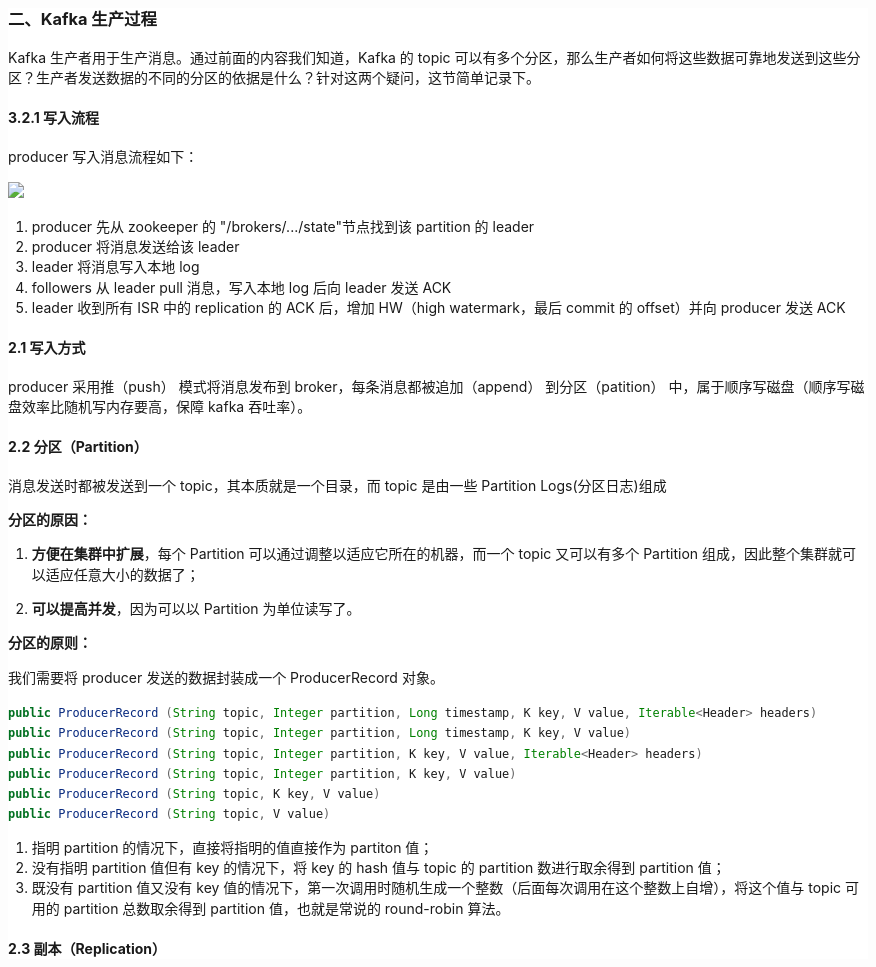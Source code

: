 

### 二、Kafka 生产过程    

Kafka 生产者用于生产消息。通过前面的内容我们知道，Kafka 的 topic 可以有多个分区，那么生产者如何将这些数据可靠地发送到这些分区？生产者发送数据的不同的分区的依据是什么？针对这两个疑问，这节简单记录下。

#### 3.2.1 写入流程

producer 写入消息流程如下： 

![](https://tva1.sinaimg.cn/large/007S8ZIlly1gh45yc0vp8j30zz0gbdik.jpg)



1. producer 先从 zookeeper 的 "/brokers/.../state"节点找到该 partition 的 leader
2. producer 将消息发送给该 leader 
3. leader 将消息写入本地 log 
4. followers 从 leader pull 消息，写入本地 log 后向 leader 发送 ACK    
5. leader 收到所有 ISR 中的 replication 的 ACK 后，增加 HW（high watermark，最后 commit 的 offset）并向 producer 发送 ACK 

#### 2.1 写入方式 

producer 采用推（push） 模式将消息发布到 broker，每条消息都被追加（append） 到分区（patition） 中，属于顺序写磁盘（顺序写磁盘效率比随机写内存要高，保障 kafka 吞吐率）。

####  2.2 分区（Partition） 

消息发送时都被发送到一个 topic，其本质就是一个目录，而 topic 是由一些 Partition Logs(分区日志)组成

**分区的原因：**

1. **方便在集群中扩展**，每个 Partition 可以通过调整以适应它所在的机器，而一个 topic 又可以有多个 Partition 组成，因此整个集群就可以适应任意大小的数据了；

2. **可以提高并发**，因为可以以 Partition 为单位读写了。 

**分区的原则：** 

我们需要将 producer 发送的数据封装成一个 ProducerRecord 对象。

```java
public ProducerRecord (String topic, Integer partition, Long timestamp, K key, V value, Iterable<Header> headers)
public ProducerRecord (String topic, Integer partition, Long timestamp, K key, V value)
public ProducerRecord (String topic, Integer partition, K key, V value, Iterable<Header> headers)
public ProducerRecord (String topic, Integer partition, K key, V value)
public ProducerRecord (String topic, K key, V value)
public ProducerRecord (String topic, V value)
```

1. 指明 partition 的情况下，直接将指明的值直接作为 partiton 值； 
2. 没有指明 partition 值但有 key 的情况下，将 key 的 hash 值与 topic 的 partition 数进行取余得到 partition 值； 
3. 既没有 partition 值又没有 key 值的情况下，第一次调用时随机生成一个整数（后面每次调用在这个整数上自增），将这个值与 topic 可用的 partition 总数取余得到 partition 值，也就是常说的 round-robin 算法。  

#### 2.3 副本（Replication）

※

▸ WHAT YOU HAVE TO DO
Begin at the top of the records above and retype each line exactly until the line containing "3. leader 将消息写入本地 log", which is included. Skip all pictures.

▸ SOLUTION TO THE EXERCISE
Source code

: 

### 二、Kafka 生产过程    

Kafka 生产者用于生产消息。通过前面的内容我们知道，Kafka 的 topic 可以有多个分区，那么生产者如何将这些数据可靠地发送到这些分区？生产者发送数据的不同的分区的依据是什么？针对这两个疑问，这节简单记录下。

#### 3.2.1 写入流程

producer 写入消息流程如下： 

![](https://tva1.sinaimg.cn/large/007S8ZIlly1gh45yc0vp8j30zz0gbdik.jpg)



1. producer 先从 zookeeper 的 "/brokers/.../state"节点找到该 partition 的 leader
2. producer 将消息发送给该 leader 
3. leader 将消息写入本地 log 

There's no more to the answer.